There are two essential components in any radio transmission solution: a transmitter and a receiver. The transmitter is the component which generates and sends the signal, while the receiver is the component which picks up the signal and displays or utilises the information contained within it.
Radio waves are a type of electro-magnetic waves. They are invisible and cannot be detected by humans in any way. The spectrum of radio waves is split into a vast quantity of different frequencies. In the early days of radio transmission, transmitters sent static messages which spanned the entire spectrum of frequencies. Today, because there are thousands of radio waves around us all the time being used for hundreds of different purposes, transmitters use continuous sine waves to send information.
The transmitter takes the data in the message, encodes it onto a sine wave, and transmits it to its destination via radio waves.
The receiver picks up the radio waves and decodes the same message from the sine wave.
The message to be transmitted can take many forms – a basic string of text, a recording of someone’s voice, still or video images. It can all be encoded onto sine waves and sent wirelessly through the air. The process of encoding the information onto the waves is called modulation.
There are three primary methods of modulating sine waves:
The frequency of a sine wave is how quickly or slowly the wave oscillates from top to bottom in one complete cycle. It is measured in cycles per second. This measure is also known as hertz.
The place you are most likely to have come across frequency measures is on a radio. The numbers that identify the channel you are listening to (for example, BBC Radio 1 is 97-99 FM) refer to the frequency band over which those channels transmit. Tuning your radio to 99 FM means that the radio transmitter is generating a sine wave at 99,000,000 hertz (cycles per second).
In access control, radio transmission is commonly used for wireless activation of security systems. Let’s look at an example of an automated car gate at the end of a driveway. The gate is fitted with an electro-magnetic lock at its centre.
Hidden in a control panel at the side of the gate is the receiver. The resident of the house, who is driving up towards the gate, has a hand-held transmitter in their car. If they are in range of the receiver, when they press the button on the transmitter, it generates a signal and sends it to the receiver. The receiver recognises the signal and in turn, triggers the lock to release and the gate to automatically open.
Transmission solutions are also common for automatic garage door openers, wireless access control keypads, and automatic light switches.

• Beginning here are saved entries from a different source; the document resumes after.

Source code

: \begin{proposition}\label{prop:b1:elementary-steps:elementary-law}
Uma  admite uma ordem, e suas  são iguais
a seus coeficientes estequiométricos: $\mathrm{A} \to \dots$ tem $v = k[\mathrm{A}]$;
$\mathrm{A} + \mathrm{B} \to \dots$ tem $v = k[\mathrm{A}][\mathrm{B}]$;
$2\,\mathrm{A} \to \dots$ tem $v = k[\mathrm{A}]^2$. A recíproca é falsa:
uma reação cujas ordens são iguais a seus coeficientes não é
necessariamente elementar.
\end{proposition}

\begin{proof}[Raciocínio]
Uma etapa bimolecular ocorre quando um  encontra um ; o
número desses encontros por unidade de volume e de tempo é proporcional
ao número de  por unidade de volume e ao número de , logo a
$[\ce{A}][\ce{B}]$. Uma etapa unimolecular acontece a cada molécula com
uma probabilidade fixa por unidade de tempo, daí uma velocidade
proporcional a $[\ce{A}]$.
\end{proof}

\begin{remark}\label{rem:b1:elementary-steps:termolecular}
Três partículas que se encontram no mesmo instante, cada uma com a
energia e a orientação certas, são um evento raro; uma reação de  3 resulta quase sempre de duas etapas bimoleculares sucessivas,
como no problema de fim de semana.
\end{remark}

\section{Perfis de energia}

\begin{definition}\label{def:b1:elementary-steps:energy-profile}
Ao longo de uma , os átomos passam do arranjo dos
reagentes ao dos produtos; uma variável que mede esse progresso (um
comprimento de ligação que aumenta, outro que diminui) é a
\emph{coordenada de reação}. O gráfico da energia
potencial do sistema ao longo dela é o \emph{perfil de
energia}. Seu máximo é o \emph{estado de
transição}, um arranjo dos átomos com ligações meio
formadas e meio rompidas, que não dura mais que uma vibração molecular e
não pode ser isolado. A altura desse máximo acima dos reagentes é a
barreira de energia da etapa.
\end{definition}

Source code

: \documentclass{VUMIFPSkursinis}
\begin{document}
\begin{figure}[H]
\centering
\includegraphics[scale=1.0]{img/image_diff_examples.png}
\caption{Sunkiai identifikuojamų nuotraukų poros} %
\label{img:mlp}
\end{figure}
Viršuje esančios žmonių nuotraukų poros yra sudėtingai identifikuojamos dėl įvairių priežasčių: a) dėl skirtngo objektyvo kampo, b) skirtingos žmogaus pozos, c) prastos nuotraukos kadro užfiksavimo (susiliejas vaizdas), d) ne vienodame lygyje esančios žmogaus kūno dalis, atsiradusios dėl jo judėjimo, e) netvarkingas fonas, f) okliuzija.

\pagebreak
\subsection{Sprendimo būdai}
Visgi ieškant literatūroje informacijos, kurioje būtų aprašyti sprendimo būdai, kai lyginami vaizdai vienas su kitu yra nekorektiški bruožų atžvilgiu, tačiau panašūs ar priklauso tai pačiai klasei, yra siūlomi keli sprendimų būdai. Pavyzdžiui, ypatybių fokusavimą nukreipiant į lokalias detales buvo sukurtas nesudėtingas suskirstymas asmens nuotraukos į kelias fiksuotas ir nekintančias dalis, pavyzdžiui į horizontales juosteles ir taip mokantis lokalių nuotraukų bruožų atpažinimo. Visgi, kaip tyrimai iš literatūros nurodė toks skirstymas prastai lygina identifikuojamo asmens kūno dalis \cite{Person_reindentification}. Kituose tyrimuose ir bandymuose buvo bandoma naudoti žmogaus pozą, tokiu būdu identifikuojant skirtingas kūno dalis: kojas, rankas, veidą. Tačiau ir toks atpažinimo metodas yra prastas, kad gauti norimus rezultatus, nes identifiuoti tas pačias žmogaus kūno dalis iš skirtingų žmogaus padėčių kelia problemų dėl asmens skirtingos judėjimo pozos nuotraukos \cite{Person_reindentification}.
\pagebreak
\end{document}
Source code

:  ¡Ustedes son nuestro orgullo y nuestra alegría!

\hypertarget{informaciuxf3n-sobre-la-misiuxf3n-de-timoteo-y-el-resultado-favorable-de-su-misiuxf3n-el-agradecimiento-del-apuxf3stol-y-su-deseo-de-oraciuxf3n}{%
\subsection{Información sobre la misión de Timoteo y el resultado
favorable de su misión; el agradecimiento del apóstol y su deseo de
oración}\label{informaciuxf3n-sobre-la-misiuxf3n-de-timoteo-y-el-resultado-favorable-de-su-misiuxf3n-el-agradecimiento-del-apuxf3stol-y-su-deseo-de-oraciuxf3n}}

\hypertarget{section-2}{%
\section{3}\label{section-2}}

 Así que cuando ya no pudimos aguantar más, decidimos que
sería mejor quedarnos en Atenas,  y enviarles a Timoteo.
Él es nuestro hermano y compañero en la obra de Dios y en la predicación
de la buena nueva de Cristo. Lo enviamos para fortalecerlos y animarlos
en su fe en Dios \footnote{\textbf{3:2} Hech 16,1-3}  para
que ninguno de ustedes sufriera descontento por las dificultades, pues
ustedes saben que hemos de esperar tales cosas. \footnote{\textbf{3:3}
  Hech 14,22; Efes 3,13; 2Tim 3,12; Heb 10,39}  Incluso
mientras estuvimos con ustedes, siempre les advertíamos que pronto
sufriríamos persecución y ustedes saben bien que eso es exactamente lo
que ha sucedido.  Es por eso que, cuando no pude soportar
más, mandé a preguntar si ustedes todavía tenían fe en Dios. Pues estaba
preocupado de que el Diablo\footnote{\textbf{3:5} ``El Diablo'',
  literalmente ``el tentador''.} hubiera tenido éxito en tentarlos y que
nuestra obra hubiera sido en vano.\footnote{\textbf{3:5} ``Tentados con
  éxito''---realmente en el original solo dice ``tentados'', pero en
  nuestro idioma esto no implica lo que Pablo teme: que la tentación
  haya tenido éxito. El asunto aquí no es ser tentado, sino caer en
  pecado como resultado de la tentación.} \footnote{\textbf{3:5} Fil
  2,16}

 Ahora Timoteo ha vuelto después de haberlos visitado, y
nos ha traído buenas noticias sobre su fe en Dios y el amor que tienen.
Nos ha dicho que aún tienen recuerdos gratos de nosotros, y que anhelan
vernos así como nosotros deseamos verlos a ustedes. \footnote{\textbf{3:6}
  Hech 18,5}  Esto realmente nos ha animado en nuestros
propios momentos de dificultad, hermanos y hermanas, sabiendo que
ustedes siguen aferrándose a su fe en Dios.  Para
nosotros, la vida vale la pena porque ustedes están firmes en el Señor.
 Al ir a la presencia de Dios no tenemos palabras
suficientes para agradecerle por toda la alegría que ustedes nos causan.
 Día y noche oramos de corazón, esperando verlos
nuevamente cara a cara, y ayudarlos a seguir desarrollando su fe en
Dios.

In its basic form, radio transmission is not very secure. Devices exist which can interrupt the signal mid-transmission and allow hackers to gain access to the information being sent. However, there are now multiple methods for encrypting the information to ensure that it cannot be stolen.
One of those methods is KeeLoq® rolling code. This method is intended to prevent hackers from intercepting signals used in access control systems. By constantly changing the ‘password’ required to gain access (on a rolling basis), even if it is intercepted, by the time the hacker tries to use the password they have stolen, it has already changed.
There are several key features that distinguish different types of radio receivers and whether they are suitable for different projects.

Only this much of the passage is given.